In 94 AB this season, Gomez has just 2(!) walks, which is why his OBP is just .271. For some context, the average OBP in the AL is .334. The median team OBP of a lead-off hitter is .351. No team has finished with an OBP lower than .286 from their lead-off hitters in this century. This isn’t just bad. This has a chance to be historically bad.

Shortstop – 523 OPS ranks 12th in the AL
To be fair, the Twins basically punted on this position offensively the minute they signed Adam Everett. He’s never been anywhere close to productive offensively but was supposed to be a defensive whiz. With Everett hurt, the at-bats have basically been split between Matt Tolbert and Nick Punto:

Matt Tolbert - 33 AB - 706 OPS
Adam Everett - 27 AB - 437 OP
Nick Punto - 24 AB - 367 OPS

April is hardly the time to panic. But when it is time to panic, this looks like a pretty good place to consider a change.

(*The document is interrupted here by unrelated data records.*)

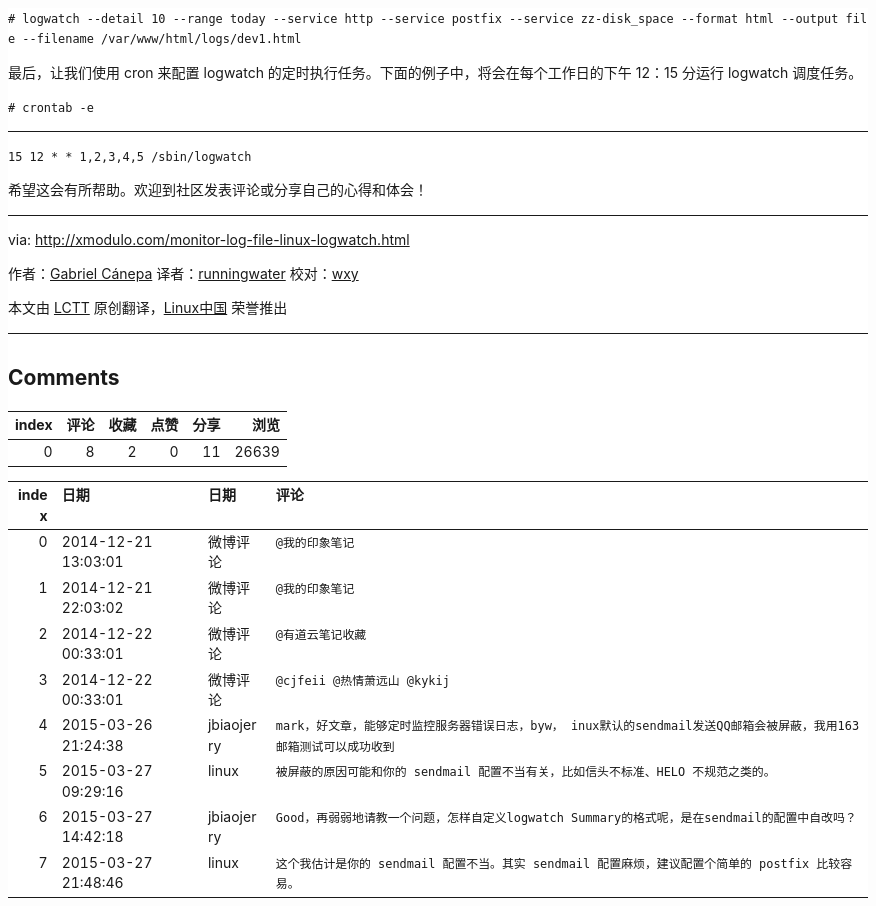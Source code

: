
 ```shell
# logwatch --detail 10 --range today --service http --service postfix --service zz-disk_space --format html --output file --filename /var/www/html/logs/dev1.html 
```

最后，让我们使用 cron 来配置 logwatch 的定时执行任务。下面的例子中，将会在每个工作日的下午 12：15 分运行 logwatch 调度任务。

```shell
# crontab -e 
```

---

```shell
15 12 * * 1,2,3,4,5 /sbin/logwatch
```

希望这会有所帮助。欢迎到社区发表评论或分享自己的心得和体会！

---

via: <http://xmodulo.com/monitor-log-file-linux-logwatch.html>

作者：[Gabriel Cánepa](http://xmodulo.com/author/gabriel) 译者：[runningwater](https://github.com/runningwater) 校对：[wxy](https://github.com/wxy)

本文由 [LCTT](https://github.com/LCTT/TranslateProject) 原创翻译，[Linux中国](https://linux.cn/) 荣誉推出

***

## Comments


|   index |   评论 |   收藏 |   点赞 |   分享 |   浏览 |
|--------:|-------:|-------:|-------:|-------:|-------:|
|       0 |      8 |      2 |      0 |     11 |  26639 |

|   index | 日期                | 日期       | 评论                                                                                                                |
|--------:|:--------------------|:-----------|:--------------------------------------------------------------------------------------------------------------------|
|       0 | 2014-12-21 13:03:01 | 微博评论   | `@我的印象笔记`                                                                                                     |
|       1 | 2014-12-21 22:03:02 | 微博评论   | `@我的印象笔记`                                                                                                     |
|       2 | 2014-12-22 00:33:01 | 微博评论   | `@有道云笔记收藏`                                                                                                   |
|       3 | 2014-12-22 00:33:01 | 微博评论   | `@cjfeii @热情萧远山 @kykij`                                                                                        |
|       4 | 2015-03-26 21:24:38 | jbiaojerry | `mark，好文章，能够定时监控服务器错误日志，byw， inux默认的sendmail发送QQ邮箱会被屏蔽，我用163邮箱测试可以成功收到` |
|       5 | 2015-03-27 09:29:16 | linux      | `被屏蔽的原因可能和你的 sendmail 配置不当有关，比如信头不标准、HELO 不规范之类的。`                                 |
|       6 | 2015-03-27 14:42:18 | jbiaojerry | `Good，再弱弱地请教一个问题，怎样自定义logwatch Summary的格式呢，是在sendmail的配置中自改吗？`                      |
|       7 | 2015-03-27 21:48:46 | linux      | `这个我估计是你的 sendmail 配置不当。其实 sendmail 配置麻烦，建议配置个简单的 postfix 比较容易。`                   |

Third Base – 618 OPS ranks 14th in the AL
Not much is going according to plan for Mike Lamb so far this year. He was wooed by the Twins with promises of getting a chance to bat more versus left-handed pitchers, but so far only had 13 at-bats against them. And he traditionally feasts on right-handed pitchers, but is hitting just .246 against them with very little power. Lamb has had months like this – last May his OPS was just 598 – but it sure would be nice if it didn’t happen in his first month of a multi-year contract with a new team.

Left Field – 600 OPS ranks 14th in the AL
The Twins biggest offseason acquisition has been their biggest disappointment so far. It looks like Delmon Young is trying to work on driving the ball to all fields and control the strike zone, which would be great if it was working. Instead, he’s striking out just as much, walking just as little, hitting 30 points below his career batting average and slugging 100 points worse. And most of that damage has been inflicted immediately following Joe Mauer and Justin Morneau in the lineup.

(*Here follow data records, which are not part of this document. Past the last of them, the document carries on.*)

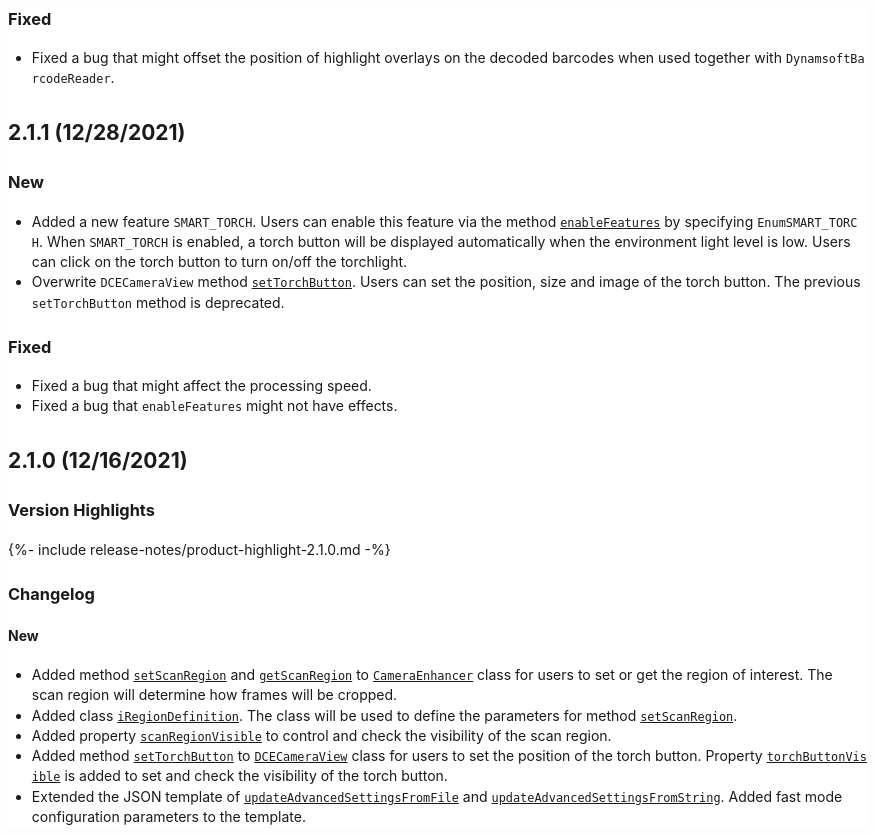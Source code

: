 ### Fixed

- Fixed a bug that might offset the position of highlight overlays on the decoded barcodes when used together with `DynamsoftBarcodeReader`.

## 2.1.1 (12/28/2021)

### New

- Added a new feature `SMART_TORCH`. Users can enable this feature via the method [`enableFeatures`]({{site.ios-api}}camera-enhancer.html#enablefeatures) by specifying `EnumSMART_TORCH`. When `SMART_TORCH` is enabled, a torch button will be displayed automatically when the environment light level is low. Users can click on the torch button to turn on/off the torchlight.
- Overwrite `DCECameraView` method [`setTorchButton`]({{site.ios-api-auxiliary}}dcecameraview.html#settorchbutton). Users can set the position, size and image of the torch button. The previous `setTorchButton` method is deprecated.

### Fixed

- Fixed a bug that might affect the processing speed.
- Fixed a bug that `enableFeatures` might not have effects.

## 2.1.0 (12/16/2021)

<div class="fold-panel-prefix"></div>

### Version Highlights <i class="fa fa-caret-down"></i>

<div class="fold-panel-start"></div>

{%- include release-notes/product-highlight-2.1.0.md -%}

<div class="fold-panel-end"></div>

### Changelog

#### New

- Added method [`setScanRegion`]({{site.ios-api}}camera-enhancer.html#setscanregion) and [`getScanRegion`]({{site.ios-api}}camera-enhancer.html#getscanregion) to [`CameraEnhancer`]({{site.ios-api}}camera-enhancer.html) class for users to set or get the region of interest. The scan region will determine how frames will be cropped.
- Added class [`iRegionDefinition`]({{site.ios-api-auxiliary}}region-definition.html). The class will be used to define the parameters for method [`setScanRegion`]({{site.ios-api}}camera-enhancer.html#setscanregion).
- Added property [`scanRegionVisible`]({{site.ios-api}}camera-enhancer.html#scanregionvisible) to control and check the visibility of the scan region.
- Added method [`setTorchButton`]({{site.ios-api-auxiliary}}dcecameraview.html#settorchbutton) to [`DCECameraView`]({{site.ios-api-auxiliary}}dcecameraview.html) class for users to set the position of the torch button. Property [`torchButtonVisible`]({{site.ios-api-auxiliary}}dcecameraview.html#torchbuttonvisible) is added to set and check the visibility of the torch button.
- Extended the JSON template of [`updateAdvancedSettingsFromFile`]({{site.ios-api}}camera-enhancer.html#updateadvancedsettingsfromfile) and [`updateAdvancedSettingsFromString`]({{site.ios-api}}camera-enhancer.html#updateadvancedsettingsfromstring). Added fast mode configuration parameters to the template.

The good news is that it sure looks like he’s trying to improve, and at 22 years old, he’s got a good chance of eventually making the adjustment that could lead to stardom. But that sure isn’t happening this month, and recently manager Ron Gardenhire has moved him lower in the lineup.


ubelmann said...

The result? Would you believe it's worse?

Yes, this was the warning we were given before the season from the track records of the players involved. Many people were quite dismissive of statistical preseason projections without providing a real basis for why the projections would be biased against the Twins.

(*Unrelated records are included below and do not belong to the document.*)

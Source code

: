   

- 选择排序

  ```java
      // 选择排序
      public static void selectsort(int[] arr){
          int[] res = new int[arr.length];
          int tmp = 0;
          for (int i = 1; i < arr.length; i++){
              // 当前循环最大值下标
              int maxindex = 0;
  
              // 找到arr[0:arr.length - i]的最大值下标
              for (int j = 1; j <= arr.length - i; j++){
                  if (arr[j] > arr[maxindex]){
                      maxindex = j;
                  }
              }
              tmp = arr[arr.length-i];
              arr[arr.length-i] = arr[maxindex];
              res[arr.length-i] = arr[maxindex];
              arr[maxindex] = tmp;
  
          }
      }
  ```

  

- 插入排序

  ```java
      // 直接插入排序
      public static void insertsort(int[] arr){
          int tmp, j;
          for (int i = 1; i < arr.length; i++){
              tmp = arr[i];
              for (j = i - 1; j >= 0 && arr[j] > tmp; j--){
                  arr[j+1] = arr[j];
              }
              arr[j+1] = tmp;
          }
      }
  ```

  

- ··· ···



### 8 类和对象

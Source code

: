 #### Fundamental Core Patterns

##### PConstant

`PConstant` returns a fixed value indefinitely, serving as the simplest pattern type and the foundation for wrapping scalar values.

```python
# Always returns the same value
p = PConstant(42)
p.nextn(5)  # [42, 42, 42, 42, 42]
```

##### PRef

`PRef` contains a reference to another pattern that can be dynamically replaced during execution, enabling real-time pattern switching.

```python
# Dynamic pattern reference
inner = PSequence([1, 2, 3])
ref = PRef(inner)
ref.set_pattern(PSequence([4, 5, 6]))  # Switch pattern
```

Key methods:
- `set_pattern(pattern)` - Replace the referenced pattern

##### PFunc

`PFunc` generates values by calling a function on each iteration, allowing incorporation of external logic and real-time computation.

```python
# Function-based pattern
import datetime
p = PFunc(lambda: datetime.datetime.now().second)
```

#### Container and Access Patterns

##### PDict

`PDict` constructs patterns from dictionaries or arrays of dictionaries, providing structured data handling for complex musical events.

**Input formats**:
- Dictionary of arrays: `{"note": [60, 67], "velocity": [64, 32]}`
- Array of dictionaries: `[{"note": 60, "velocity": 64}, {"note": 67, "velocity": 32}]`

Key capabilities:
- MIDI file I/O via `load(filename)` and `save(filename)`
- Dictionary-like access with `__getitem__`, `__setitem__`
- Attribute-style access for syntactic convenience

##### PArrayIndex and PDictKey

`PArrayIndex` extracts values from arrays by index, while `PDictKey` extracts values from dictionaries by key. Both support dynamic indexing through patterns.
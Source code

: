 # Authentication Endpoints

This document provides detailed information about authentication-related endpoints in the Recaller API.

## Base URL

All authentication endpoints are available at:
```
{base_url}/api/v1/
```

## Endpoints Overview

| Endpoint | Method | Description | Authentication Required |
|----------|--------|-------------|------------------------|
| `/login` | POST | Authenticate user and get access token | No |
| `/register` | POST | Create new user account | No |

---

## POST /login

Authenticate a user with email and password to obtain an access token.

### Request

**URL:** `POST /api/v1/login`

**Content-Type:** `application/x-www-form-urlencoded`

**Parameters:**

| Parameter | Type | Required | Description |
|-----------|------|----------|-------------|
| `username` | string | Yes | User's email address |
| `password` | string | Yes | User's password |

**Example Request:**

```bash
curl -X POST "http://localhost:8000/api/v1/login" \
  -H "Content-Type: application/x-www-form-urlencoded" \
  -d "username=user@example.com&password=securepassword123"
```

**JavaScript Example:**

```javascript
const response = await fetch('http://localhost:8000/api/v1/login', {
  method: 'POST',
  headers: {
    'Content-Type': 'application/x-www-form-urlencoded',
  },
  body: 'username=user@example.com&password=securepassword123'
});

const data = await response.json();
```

Even if you thought that PECOTA was pessimistic (if things continue this way, PECOTA will begin to look optimistic by comparison), the Replacement Level Yankees Weblog took six different projection systems, threw them into Diamond Mind Baseball, and simulated a bunch of seasons. Averaging it all together (before the season started, of course) they came up with an average of 723 runs scored for the Twins. Compared to the 718 runs last year, that's basically the same exact level of offensive ineptitude.

Last April, for instance, they scored about 115 runs, which is just about where they will be at for this April. The offense likely won't stay this bad, since at this rate they'd score more like 600 than 700 runs, but there's no way it's going to be a good offense, and it has very little chance of becoming even an average offense.

That the offense is offensive is not only completely believable--it was completely predictable. We lost our most valuable position player from last year and were banking on all of our top hitters to both be productive and healthy, not to mention big steps forward from a pair of 22-year-olds. This is not the stuff that sure-fire improvement plans are made from.

DAM--DC Twins Fan said...

Remember Cuddyer who was batting clean-up before he was hurt missed over half the games. Offense will get better--Cuddyer will be healthy--Delmon will adjust to new team.

Key question is will starting pitching produce quality starts that do not overtax the pen.


TT said...

As a practical matter, less than a month of the season is over. The Twins went 10-15 in their last 25 games last year. So compared to last fall, they are actually doing better.

I don't know that the current numbers have much meaning except that it is not an auspicious start. And that is hardly limited to their hitting. Only two AL teams have given up more runs per game than the Twins.